[[ RECORDS FOR THE EXERCISE open ]]

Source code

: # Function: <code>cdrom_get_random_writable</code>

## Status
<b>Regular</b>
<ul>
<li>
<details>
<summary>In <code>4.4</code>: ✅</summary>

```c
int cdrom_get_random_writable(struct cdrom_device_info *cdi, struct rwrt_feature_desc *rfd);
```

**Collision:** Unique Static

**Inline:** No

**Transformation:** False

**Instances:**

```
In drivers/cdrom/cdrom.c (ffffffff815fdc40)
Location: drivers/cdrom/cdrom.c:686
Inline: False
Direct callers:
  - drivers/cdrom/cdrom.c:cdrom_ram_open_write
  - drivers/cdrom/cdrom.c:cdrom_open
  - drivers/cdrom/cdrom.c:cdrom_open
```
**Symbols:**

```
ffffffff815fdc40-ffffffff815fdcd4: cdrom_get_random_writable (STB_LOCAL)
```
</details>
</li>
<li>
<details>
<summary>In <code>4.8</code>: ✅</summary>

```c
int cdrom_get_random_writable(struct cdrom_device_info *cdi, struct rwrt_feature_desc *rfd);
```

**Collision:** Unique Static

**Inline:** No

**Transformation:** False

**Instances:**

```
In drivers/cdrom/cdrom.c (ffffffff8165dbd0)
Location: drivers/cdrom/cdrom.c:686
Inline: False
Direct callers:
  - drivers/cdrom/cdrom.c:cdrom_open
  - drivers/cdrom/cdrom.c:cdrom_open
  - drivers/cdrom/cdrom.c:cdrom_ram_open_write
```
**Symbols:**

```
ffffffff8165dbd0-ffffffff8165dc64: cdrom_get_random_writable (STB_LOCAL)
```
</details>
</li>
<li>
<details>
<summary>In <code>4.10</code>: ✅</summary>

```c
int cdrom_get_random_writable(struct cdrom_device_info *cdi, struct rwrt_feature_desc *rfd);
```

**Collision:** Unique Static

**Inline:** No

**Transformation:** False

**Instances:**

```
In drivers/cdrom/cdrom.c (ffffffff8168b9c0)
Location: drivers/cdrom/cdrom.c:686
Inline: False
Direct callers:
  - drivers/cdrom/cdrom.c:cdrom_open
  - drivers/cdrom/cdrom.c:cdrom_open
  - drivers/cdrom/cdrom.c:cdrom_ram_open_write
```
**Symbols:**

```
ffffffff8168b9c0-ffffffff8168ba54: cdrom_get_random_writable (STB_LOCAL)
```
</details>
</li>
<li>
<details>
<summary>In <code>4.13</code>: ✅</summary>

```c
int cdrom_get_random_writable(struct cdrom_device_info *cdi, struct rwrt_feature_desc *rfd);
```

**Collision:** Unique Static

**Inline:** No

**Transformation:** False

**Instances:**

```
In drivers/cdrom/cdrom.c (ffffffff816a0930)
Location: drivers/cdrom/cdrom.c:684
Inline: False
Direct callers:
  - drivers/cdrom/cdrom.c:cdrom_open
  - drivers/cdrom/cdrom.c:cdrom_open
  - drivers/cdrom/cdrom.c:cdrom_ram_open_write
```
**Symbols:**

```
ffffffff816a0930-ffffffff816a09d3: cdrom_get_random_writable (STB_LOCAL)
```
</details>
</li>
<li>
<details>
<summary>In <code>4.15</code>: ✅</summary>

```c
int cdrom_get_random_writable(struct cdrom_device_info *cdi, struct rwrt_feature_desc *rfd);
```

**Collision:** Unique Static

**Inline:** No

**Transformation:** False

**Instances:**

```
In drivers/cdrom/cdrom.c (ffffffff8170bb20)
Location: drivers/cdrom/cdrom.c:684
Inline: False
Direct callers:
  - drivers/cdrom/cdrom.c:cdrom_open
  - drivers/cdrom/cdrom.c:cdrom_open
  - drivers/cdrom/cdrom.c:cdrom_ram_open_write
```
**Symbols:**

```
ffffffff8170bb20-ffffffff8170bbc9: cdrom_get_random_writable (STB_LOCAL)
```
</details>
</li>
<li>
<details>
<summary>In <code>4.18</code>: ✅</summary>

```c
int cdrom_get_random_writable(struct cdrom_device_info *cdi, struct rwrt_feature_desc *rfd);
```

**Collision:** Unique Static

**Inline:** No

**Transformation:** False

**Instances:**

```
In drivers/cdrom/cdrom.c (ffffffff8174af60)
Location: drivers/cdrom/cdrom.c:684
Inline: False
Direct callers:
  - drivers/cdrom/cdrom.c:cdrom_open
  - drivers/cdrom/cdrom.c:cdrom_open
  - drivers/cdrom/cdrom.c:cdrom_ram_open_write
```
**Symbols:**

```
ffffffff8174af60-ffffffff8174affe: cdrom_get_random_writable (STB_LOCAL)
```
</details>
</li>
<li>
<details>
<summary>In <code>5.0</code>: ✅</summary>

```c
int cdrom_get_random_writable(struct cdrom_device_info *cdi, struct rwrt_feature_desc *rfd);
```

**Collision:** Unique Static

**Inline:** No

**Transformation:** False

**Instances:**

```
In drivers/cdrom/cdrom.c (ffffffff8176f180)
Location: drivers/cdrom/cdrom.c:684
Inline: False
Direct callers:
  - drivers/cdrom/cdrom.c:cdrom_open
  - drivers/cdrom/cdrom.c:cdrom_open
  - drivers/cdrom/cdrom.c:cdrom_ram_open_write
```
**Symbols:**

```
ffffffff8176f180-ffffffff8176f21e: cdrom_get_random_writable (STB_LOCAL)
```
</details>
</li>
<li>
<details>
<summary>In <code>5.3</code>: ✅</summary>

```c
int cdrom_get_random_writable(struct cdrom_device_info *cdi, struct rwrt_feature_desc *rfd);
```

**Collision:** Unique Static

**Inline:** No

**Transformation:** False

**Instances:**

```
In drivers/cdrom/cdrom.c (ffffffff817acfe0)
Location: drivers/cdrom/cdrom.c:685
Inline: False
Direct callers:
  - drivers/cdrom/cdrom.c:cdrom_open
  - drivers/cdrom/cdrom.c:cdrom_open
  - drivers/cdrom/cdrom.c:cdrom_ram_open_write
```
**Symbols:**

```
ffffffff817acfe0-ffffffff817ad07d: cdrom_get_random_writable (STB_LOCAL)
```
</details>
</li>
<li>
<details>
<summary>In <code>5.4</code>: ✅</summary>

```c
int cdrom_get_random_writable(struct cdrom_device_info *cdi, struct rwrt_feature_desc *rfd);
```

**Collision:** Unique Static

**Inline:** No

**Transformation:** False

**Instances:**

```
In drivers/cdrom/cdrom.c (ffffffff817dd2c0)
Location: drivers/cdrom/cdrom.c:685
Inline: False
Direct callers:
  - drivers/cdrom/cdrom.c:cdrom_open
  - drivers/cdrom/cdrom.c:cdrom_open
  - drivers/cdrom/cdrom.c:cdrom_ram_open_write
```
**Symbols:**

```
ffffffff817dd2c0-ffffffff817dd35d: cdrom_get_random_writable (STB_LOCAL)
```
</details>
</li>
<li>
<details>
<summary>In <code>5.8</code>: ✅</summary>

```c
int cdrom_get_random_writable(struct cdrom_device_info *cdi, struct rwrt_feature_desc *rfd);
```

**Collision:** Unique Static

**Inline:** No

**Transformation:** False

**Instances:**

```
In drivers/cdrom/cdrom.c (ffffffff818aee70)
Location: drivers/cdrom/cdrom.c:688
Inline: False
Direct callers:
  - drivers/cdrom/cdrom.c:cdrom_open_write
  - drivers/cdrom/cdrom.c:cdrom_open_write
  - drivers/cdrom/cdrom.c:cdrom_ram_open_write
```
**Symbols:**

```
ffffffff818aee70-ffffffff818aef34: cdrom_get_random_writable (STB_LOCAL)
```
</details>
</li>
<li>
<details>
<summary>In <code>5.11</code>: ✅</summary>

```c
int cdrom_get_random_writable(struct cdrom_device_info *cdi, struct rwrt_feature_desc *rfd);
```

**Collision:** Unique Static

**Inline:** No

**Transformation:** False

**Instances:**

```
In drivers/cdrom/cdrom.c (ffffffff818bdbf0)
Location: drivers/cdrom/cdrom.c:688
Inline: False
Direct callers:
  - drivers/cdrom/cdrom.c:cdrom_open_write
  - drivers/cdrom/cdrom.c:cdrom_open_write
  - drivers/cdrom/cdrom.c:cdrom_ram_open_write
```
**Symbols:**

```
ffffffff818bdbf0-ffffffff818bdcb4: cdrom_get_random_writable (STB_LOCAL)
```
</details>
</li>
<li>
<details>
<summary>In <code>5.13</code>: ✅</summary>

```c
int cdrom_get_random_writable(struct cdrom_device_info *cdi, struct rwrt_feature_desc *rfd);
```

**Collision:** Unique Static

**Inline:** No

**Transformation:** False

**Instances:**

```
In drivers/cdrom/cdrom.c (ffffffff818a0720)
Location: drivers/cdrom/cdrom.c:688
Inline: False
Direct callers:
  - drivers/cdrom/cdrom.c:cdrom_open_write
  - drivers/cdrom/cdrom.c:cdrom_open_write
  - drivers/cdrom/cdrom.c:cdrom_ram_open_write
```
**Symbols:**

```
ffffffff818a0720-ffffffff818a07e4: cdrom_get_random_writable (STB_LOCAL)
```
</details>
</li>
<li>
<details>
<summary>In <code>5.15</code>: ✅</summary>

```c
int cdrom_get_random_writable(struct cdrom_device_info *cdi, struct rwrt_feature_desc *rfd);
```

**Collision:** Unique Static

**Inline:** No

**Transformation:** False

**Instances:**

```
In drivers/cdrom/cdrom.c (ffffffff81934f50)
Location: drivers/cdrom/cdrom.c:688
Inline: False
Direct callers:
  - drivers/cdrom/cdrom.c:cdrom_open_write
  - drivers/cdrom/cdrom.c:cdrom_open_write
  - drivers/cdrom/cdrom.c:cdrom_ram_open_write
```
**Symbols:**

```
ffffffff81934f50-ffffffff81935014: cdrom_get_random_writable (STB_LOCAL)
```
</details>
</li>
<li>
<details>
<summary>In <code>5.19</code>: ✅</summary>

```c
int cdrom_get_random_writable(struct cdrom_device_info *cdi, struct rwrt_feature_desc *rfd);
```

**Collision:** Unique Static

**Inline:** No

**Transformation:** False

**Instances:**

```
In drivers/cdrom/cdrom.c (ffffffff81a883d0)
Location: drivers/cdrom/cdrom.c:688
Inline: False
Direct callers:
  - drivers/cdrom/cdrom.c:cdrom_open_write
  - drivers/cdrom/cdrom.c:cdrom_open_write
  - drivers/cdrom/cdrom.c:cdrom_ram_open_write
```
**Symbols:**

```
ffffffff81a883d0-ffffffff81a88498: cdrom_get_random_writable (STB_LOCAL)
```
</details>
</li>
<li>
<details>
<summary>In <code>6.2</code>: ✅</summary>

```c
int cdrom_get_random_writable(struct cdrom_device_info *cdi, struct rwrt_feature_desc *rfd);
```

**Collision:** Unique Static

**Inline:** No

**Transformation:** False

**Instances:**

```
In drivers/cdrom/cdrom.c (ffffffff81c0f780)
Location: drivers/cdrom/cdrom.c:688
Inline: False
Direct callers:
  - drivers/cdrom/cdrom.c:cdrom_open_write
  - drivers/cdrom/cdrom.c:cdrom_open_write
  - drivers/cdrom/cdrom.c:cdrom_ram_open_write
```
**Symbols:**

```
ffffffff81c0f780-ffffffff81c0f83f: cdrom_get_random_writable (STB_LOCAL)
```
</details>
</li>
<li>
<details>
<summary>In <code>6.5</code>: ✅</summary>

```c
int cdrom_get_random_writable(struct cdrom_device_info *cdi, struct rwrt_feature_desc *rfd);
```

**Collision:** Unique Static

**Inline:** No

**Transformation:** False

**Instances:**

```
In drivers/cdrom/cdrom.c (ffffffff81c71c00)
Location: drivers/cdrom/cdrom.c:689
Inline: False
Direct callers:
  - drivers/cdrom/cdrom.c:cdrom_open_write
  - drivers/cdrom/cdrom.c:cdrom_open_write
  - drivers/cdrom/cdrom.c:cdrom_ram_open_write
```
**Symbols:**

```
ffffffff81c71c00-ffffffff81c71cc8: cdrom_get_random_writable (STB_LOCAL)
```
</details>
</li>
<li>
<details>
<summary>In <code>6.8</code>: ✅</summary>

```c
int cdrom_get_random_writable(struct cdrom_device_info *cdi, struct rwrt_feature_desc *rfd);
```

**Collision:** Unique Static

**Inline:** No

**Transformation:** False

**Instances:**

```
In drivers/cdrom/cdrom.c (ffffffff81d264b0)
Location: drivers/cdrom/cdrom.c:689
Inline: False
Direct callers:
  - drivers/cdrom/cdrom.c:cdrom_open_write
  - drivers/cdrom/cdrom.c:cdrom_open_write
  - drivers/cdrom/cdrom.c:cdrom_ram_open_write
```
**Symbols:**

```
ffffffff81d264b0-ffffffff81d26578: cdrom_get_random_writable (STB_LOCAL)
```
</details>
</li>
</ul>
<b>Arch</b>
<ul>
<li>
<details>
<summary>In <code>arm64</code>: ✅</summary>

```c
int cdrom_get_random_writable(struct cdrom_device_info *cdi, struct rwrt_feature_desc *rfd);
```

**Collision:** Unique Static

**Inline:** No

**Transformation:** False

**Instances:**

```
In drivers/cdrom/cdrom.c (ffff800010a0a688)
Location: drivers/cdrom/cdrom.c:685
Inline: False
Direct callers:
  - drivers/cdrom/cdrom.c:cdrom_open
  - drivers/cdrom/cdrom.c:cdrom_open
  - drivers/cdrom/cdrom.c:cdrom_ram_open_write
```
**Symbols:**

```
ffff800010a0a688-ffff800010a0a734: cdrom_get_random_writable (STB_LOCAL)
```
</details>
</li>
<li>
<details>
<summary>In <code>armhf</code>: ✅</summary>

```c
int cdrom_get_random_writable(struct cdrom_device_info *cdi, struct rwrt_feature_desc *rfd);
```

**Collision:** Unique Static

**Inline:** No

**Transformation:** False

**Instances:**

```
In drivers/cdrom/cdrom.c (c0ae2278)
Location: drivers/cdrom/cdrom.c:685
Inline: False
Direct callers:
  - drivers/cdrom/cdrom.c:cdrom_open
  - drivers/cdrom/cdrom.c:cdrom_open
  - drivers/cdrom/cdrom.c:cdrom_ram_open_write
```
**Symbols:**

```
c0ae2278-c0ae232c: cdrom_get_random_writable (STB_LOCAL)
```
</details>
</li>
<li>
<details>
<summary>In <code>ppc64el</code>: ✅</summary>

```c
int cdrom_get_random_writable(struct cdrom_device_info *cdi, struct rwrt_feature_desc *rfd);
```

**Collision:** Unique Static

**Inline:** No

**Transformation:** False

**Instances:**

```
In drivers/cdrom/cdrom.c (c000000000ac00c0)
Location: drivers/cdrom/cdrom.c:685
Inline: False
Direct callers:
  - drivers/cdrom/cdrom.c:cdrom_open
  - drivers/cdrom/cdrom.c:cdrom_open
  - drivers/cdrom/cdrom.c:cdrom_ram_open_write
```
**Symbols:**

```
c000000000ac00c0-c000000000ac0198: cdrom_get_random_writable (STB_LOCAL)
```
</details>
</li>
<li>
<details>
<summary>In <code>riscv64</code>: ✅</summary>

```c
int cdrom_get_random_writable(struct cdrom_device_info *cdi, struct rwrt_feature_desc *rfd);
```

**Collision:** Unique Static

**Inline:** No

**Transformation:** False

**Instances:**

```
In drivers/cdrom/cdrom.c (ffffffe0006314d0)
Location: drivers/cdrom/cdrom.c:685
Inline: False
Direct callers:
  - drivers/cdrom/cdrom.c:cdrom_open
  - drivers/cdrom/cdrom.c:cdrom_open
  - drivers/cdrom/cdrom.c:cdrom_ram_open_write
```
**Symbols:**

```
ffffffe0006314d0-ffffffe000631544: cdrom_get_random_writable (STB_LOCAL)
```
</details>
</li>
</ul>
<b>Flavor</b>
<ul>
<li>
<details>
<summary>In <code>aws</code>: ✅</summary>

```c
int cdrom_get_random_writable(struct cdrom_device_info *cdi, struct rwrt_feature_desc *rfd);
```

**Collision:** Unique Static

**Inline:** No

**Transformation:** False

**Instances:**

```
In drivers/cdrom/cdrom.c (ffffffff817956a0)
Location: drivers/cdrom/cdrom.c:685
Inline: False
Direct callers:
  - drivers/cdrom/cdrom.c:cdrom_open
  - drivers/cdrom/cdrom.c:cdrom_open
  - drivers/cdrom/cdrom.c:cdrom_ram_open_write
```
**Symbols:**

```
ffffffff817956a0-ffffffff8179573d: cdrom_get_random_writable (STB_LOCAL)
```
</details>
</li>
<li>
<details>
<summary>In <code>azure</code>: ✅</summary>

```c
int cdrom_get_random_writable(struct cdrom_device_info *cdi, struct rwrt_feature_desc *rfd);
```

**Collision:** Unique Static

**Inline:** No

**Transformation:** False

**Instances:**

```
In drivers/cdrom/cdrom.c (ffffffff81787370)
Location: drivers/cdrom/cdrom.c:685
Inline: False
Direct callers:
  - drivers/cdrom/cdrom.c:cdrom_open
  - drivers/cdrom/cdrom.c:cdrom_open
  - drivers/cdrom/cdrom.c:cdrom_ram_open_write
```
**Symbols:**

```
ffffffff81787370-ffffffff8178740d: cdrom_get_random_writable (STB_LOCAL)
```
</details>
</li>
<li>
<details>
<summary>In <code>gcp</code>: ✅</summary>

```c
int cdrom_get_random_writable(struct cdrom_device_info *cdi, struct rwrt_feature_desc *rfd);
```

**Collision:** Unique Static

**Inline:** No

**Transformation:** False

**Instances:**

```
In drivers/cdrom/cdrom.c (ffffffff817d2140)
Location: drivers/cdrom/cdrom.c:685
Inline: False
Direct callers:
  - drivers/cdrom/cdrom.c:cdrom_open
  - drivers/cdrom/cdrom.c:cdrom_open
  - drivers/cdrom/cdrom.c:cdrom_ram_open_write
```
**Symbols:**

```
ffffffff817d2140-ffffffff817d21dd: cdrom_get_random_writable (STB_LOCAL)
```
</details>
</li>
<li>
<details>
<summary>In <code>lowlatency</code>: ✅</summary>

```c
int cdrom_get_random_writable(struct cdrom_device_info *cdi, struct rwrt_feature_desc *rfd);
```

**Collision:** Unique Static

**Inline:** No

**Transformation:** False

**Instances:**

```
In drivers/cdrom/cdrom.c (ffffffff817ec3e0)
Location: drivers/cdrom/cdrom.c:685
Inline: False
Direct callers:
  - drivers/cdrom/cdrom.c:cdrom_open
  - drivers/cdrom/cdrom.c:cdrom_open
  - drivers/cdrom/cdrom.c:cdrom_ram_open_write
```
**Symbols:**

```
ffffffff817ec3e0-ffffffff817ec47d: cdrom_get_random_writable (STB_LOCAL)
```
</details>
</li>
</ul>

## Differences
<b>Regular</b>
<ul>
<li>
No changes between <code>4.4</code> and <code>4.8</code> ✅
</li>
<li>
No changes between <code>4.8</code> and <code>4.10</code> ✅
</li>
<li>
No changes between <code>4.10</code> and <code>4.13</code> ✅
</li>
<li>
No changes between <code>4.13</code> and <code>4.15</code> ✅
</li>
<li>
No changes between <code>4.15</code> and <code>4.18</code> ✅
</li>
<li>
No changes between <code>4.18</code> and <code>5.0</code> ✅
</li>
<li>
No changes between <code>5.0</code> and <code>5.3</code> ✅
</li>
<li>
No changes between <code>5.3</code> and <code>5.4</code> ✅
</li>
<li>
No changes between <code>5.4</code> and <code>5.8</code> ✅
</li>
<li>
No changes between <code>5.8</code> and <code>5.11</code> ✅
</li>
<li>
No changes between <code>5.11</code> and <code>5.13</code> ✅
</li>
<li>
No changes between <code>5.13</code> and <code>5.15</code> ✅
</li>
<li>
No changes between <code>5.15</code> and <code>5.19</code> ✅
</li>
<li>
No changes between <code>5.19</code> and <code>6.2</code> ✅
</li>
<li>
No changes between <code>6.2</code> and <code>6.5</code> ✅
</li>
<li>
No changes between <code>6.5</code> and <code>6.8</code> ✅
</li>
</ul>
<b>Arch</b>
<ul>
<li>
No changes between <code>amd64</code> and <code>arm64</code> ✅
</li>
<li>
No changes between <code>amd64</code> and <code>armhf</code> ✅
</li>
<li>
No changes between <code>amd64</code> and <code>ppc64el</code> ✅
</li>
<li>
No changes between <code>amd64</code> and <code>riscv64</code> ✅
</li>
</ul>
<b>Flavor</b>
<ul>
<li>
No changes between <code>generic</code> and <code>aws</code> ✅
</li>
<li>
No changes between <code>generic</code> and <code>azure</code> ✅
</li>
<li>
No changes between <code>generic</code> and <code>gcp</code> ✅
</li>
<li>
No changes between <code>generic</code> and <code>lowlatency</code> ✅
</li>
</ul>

[[ RECORDS FOR THE EXERCISE closed ]]

* **WORK TO COMPLETE**
Copy out, from the data above, every line holding the word "generic".

* **EXERCISE RESULT**
No changes between <code>generic</code> and <code>aws</code> ✅
No changes between <code>generic</code> and <code>azure</code> ✅
No changes between <code>generic</code> and <code>gcp</code> ✅
No changes between <code>generic</code> and <code>lowlatency</code> ✅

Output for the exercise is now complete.